*Work instructions*.
Down to the last line, reproduce the data that follows, but skip the pictures.

(Saved data entries)
━━━━━━━━━━━━━━━━━━━━━━━━━━━━━━
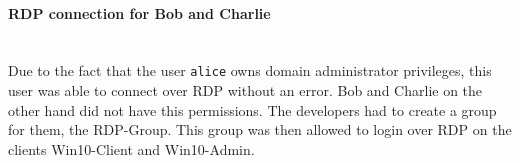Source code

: \paragraph{RDP connection for Bob and Charlie}\ \\
Due to the fact that the user \lstinline|alice| owns domain administrator privileges, this user was able to connect over RDP without an error. Bob and Charlie on the other hand did not have this permissions. The developers had to create a group for them, the RDP-Group. This group was then allowed to login over RDP on the clients Win10-Client and Win10-Admin. 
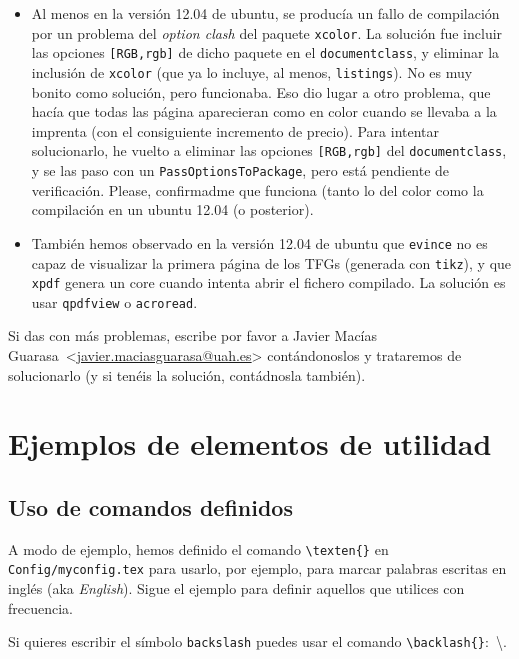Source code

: \documentclass[spanish,openright]{book}
\makeatletter
\newcommand{\myAuthorName}{Javier}
\newcommand{\myAuthorSurname}{Macías Guarasa}
\newcommand{\myAuthorFullName}{\myAuthorName{} \myAuthorSurname{}}
\newcommand{\myAuthorEmail}{javier.maciasguarasa@uah.es}
\DeclareRobustCommand{\texten}[1]{\textit{#1}}
\newcommand{\contactauthor}{\myAuthorFullName~\textless\href{mailto:\myAuthorEmail}{\myAuthorEmail}\textgreater}
\makeatother
\begin{document}
\begin{itemize}

\item Al menos en la versión 12.04 de ubuntu, se producía un fallo de
compilación por un problema del \textit{option clash} del paquete
\texttt{xcolor}. La solución fue incluir las opciones
\texttt{[RGB,rgb]} de dicho paquete en el \texttt{documentclass}, y
eliminar la inclusión de \texttt{xcolor} (que ya lo incluye, al menos,
\texttt{listings}). No es muy bonito como solución, pero
funcionaba. Eso dio lugar a otro problema, que hacía que todas las
página aparecieran como en color cuando se llevaba a la imprenta (con
el consiguiente incremento de precio). Para intentar solucionarlo, he
vuelto a eliminar las opciones \texttt{[RGB,rgb]} del
\texttt{documentclass}, y se las paso con un
\texttt{PassOptionsToPackage}, pero está pendiente de
verificación. Please, confirmadme que funciona (tanto lo del color
como la compilación en un ubuntu 12.04 (o posterior).

\item También hemos observado en la versión 12.04 de ubuntu que
\texttt{evince} no es capaz de visualizar la primera página de los
TFGs (generada con \texttt{tikz}), y que \texttt{xpdf} genera un core
cuando intenta abrir el fichero compilado. La solución es usar
\texttt{qpdfview} o \texttt{acroread}.

\end{itemize}

Si das con más problemas, escribe por favor a \contactauthor
contándonoslos y trataremos de solucionarlo (y si tenéis la solución,
contádnosla también).


\section{Ejemplos de elementos de utilidad}
\label{sec:ejempl-de-elem}

\subsection{Uso de comandos definidos}
\label{sec:uso-de-comandos}

A modo de ejemplo, hemos definido el comando
\texttt{\textbackslash{}texten\{\}} en \texttt{Config/myconfig.tex} para
usarlo, por ejemplo, para marcar palabras escritas en inglés (aka
\texten{English}). Sigue el ejemplo para definir aquellos que utilices
con frecuencia.

Si quieres escribir el símbolo \texttt{backslash} puedes usar el comando
\texttt{\textbackslash{}backlash\{\}}:~\textbackslash{}.
\end{document}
━━━━━━━━━━━━━━━━━━━━━━━━━━━━━━
*Written reply*.
Source code

: \paragraph{RDP connection for Bob and Charlie}\ \\
Due to the fact that the user \lstinline|alice| owns domain administrator privileges, this user was able to connect over RDP without an error. Bob and Charlie on the other hand did not have this permissions. The developers had to create a group for them, the RDP-Group. This group was then allowed to login over RDP on the clients Win10-Client and Win10-Admin. 
Source code

: \documentclass[spanish,openright]{book}
\makeatletter
\newcommand{\myAuthorName}{Javier}
\newcommand{\myAuthorSurname}{Macías Guarasa}
\newcommand{\myAuthorFullName}{\myAuthorName{} \myAuthorSurname{}}
\newcommand{\myAuthorEmail}{javier.maciasguarasa@uah.es}
\DeclareRobustCommand{\texten}[1]{\textit{#1}}
\newcommand{\contactauthor}{\myAuthorFullName~\textless\href{mailto:\myAuthorEmail}{\myAuthorEmail}\textgreater}
\makeatother
\begin{document}
\begin{itemize}

\item Al menos en la versión 12.04 de ubuntu, se producía un fallo de
compilación por un problema del \textit{option clash} del paquete
\texttt{xcolor}. La solución fue incluir las opciones
\texttt{[RGB,rgb]} de dicho paquete en el \texttt{documentclass}, y
eliminar la inclusión de \texttt{xcolor} (que ya lo incluye, al menos,
\texttt{listings}). No es muy bonito como solución, pero
funcionaba. Eso dio lugar a otro problema, que hacía que todas las
página aparecieran como en color cuando se llevaba a la imprenta (con
el consiguiente incremento de precio). Para intentar solucionarlo, he
vuelto a eliminar las opciones \texttt{[RGB,rgb]} del
\texttt{documentclass}, y se las paso con un
\texttt{PassOptionsToPackage}, pero está pendiente de
verificación. Please, confirmadme que funciona (tanto lo del color
como la compilación en un ubuntu 12.04 (o posterior).

\item También hemos observado en la versión 12.04 de ubuntu que
\texttt{evince} no es capaz de visualizar la primera página de los
TFGs (generada con \texttt{tikz}), y que \texttt{xpdf} genera un core
cuando intenta abrir el fichero compilado. La solución es usar
\texttt{qpdfview} o \texttt{acroread}.

\end{itemize}

Si das con más problemas, escribe por favor a \contactauthor
contándonoslos y trataremos de solucionarlo (y si tenéis la solución,
contádnosla también).


\section{Ejemplos de elementos de utilidad}
\label{sec:ejempl-de-elem}

\subsection{Uso de comandos definidos}
\label{sec:uso-de-comandos}

A modo de ejemplo, hemos definido el comando
\texttt{\textbackslash{}texten\{\}} en \texttt{Config/myconfig.tex} para
usarlo, por ejemplo, para marcar palabras escritas en inglés (aka
\texten{English}). Sigue el ejemplo para definir aquellos que utilices
con frecuencia.

Si quieres escribir el símbolo \texttt{backslash} puedes usar el comando
\texttt{\textbackslash{}backlash\{\}}:~\textbackslash{}.
\end{document}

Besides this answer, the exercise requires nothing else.